Secure processor has become an essential component of modern information security, is an important way to solve the security threats, risks and vulnerabilities of information systems. A cryptographic-hardware-based secure processor is a trusted platform that can resist malicious attacks from either software or hardware. As a cryptographic primitive, Advanced Encryption Standard (AES) is the most commonly used cryptographic standard in the 21st century, with the advantages of high efficiency, stability and flexibility. This final year project designs a lightweight secure processor model based on a top-down AES Intellectual Property (IP) core design and implementation, and verification on FPGA. Initially, a top-down block diagram of the hardware AES core is proposed based on algorithm research and validation.
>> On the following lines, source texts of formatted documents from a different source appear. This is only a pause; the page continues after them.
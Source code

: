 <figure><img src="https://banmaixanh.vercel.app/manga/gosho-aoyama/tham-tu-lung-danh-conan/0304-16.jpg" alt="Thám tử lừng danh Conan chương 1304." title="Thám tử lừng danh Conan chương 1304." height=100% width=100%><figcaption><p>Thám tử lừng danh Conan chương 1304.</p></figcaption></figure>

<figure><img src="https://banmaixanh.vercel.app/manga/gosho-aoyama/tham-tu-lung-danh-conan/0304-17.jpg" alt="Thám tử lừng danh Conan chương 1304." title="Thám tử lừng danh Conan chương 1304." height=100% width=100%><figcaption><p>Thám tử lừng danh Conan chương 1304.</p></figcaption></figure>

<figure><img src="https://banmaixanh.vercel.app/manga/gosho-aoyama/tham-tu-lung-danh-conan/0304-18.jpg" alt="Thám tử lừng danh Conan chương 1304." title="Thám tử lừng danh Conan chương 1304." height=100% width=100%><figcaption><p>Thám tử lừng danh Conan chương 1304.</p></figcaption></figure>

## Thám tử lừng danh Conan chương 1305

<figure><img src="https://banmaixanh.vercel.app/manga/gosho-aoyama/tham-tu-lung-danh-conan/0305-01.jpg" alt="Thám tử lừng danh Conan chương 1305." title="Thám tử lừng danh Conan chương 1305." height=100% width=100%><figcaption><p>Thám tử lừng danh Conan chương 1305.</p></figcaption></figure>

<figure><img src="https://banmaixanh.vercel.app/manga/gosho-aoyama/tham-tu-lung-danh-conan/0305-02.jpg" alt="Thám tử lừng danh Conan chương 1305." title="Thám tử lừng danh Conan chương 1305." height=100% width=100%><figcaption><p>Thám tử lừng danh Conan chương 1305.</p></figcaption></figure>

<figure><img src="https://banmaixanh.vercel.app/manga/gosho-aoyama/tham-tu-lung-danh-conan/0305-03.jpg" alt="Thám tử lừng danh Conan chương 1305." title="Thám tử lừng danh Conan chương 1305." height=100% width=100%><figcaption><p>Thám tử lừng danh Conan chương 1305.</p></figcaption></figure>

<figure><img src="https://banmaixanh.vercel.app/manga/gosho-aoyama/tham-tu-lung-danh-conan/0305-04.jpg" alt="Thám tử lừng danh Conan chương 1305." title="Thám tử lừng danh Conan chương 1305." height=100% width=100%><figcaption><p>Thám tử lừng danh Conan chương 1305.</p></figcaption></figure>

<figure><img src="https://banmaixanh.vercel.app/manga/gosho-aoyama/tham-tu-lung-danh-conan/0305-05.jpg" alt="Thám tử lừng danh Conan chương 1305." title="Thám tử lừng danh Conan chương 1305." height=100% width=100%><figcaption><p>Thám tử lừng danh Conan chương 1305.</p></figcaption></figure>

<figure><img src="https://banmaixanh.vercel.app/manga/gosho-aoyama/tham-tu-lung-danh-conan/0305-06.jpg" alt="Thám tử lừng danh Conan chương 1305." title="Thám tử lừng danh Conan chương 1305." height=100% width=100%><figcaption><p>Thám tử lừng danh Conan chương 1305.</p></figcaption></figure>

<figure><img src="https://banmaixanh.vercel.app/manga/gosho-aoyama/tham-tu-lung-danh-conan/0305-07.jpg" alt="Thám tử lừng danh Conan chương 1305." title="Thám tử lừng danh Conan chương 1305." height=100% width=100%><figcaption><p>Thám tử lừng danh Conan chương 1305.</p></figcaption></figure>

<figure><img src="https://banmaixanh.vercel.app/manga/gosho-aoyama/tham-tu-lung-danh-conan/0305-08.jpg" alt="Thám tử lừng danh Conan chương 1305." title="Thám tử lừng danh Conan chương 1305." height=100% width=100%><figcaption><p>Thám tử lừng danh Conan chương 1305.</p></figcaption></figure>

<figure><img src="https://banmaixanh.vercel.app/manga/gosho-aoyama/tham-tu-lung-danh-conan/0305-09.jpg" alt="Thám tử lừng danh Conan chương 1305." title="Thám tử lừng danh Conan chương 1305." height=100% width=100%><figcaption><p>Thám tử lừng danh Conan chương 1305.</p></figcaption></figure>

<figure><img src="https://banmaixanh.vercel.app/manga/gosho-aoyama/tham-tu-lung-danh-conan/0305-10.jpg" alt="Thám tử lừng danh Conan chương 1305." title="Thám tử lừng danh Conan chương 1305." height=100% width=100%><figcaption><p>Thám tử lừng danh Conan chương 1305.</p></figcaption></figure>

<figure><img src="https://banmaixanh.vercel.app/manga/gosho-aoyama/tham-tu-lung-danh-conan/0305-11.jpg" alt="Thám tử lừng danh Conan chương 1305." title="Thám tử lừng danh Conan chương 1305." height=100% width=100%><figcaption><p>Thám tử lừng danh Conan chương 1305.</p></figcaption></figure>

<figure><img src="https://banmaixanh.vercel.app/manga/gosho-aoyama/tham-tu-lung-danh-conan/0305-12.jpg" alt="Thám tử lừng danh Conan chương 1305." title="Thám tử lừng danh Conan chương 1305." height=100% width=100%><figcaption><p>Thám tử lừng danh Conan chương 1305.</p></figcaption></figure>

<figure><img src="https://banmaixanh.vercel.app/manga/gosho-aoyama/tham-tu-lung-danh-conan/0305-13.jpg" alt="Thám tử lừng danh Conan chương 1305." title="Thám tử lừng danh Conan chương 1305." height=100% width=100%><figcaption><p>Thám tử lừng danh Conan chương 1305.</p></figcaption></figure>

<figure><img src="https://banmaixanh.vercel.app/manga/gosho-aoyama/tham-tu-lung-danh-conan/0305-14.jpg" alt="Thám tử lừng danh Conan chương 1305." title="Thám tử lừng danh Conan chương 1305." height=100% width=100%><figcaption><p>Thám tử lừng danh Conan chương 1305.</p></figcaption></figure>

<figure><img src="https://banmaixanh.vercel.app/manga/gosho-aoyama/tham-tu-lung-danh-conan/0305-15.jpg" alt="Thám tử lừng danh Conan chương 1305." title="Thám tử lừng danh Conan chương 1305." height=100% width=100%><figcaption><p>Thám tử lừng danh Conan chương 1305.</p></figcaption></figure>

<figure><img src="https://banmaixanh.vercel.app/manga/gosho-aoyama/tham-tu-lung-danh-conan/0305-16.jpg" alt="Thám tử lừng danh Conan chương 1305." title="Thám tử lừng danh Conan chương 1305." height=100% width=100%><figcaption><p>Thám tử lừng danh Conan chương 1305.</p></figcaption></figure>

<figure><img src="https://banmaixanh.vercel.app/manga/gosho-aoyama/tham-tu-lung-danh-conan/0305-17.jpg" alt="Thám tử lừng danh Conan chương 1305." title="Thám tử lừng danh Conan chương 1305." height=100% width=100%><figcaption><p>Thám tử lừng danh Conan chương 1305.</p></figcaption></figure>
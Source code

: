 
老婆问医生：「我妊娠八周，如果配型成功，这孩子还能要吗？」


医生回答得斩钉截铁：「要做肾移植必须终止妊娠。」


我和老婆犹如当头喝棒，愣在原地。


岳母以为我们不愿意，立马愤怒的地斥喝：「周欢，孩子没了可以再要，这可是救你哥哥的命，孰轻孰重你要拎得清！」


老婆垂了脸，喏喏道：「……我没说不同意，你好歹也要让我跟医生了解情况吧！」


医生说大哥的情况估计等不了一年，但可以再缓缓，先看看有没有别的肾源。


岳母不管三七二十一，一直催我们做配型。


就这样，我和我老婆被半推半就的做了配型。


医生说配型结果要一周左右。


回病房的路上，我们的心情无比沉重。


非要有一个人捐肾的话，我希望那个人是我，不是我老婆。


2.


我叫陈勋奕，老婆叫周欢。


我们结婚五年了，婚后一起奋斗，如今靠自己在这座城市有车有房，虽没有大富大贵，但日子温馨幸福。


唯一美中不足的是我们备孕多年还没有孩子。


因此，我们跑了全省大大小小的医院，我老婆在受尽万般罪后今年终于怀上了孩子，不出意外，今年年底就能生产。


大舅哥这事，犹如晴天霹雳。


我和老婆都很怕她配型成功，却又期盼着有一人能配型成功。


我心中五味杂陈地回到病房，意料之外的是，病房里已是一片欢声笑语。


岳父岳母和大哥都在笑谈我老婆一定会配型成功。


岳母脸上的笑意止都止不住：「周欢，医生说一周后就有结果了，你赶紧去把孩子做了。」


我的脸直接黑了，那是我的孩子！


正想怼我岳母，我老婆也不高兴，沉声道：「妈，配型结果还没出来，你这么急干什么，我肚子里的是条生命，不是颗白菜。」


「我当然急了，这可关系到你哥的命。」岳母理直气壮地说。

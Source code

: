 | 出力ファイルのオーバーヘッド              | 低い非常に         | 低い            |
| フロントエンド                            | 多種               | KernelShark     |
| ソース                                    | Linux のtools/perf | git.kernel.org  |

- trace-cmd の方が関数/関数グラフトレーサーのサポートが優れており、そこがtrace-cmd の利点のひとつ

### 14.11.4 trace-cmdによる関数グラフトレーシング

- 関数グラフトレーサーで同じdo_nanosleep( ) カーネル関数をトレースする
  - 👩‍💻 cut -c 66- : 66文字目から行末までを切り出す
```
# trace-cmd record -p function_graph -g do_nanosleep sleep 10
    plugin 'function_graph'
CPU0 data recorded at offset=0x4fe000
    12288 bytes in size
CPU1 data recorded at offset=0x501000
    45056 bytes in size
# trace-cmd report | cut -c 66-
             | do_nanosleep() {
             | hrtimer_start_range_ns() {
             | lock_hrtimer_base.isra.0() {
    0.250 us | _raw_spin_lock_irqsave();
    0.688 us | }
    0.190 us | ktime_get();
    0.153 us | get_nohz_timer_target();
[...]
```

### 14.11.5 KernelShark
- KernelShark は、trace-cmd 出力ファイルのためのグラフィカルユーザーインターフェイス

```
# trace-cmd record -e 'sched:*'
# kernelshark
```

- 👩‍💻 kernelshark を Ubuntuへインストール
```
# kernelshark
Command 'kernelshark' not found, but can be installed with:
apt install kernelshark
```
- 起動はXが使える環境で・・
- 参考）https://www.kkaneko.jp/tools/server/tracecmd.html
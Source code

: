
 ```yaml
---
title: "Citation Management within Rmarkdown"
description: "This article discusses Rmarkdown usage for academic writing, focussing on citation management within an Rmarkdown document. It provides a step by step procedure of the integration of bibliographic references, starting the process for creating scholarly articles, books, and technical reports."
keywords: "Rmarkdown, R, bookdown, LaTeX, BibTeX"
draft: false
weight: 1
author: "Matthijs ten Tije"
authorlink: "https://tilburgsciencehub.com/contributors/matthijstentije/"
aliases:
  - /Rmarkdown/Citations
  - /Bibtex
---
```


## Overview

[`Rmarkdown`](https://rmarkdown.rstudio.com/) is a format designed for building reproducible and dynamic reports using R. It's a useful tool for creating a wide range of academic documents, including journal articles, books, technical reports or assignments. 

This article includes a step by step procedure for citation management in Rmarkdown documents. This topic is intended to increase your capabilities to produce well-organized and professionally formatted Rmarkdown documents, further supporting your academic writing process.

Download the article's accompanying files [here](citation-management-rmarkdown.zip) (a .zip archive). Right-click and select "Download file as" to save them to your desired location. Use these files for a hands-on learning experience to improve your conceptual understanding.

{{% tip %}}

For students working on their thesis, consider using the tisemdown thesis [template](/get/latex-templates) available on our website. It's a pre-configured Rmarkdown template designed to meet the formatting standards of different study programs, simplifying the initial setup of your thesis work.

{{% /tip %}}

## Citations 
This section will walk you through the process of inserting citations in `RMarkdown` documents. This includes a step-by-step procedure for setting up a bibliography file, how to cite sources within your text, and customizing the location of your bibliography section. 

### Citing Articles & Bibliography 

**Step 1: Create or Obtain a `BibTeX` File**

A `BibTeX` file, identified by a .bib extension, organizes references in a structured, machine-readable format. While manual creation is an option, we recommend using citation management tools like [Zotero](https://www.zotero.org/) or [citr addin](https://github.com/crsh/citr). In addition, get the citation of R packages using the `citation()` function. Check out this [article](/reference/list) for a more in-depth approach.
Then the work is implemented and verified in Register Transfer Level (RTL) design using Verilog Hardware Description Language (HDL), which supports both 128-bit and 256-bit key schemes. Then, the Look-Up Table (LUT) area is further reduced by adopting distributed RAM. Electronic Codebook (ECB) mode and 32-bit pipelined wrapper are adopted in the design. Finally, an AES-128-key version of the design, with 1950 Slice LUTs, 52-cycle-encryption and 80-cycle-computation in the 32-bit pipeline, is adopted as a primitive crypto IP in a secure RISC-V platform on IoT device. Moreover, it also can be instantiated into a RISC-V core PULPino independently and implemented on ZedBoard. The main advantages of this design are low resource utilization, low power consumption and high efficiency.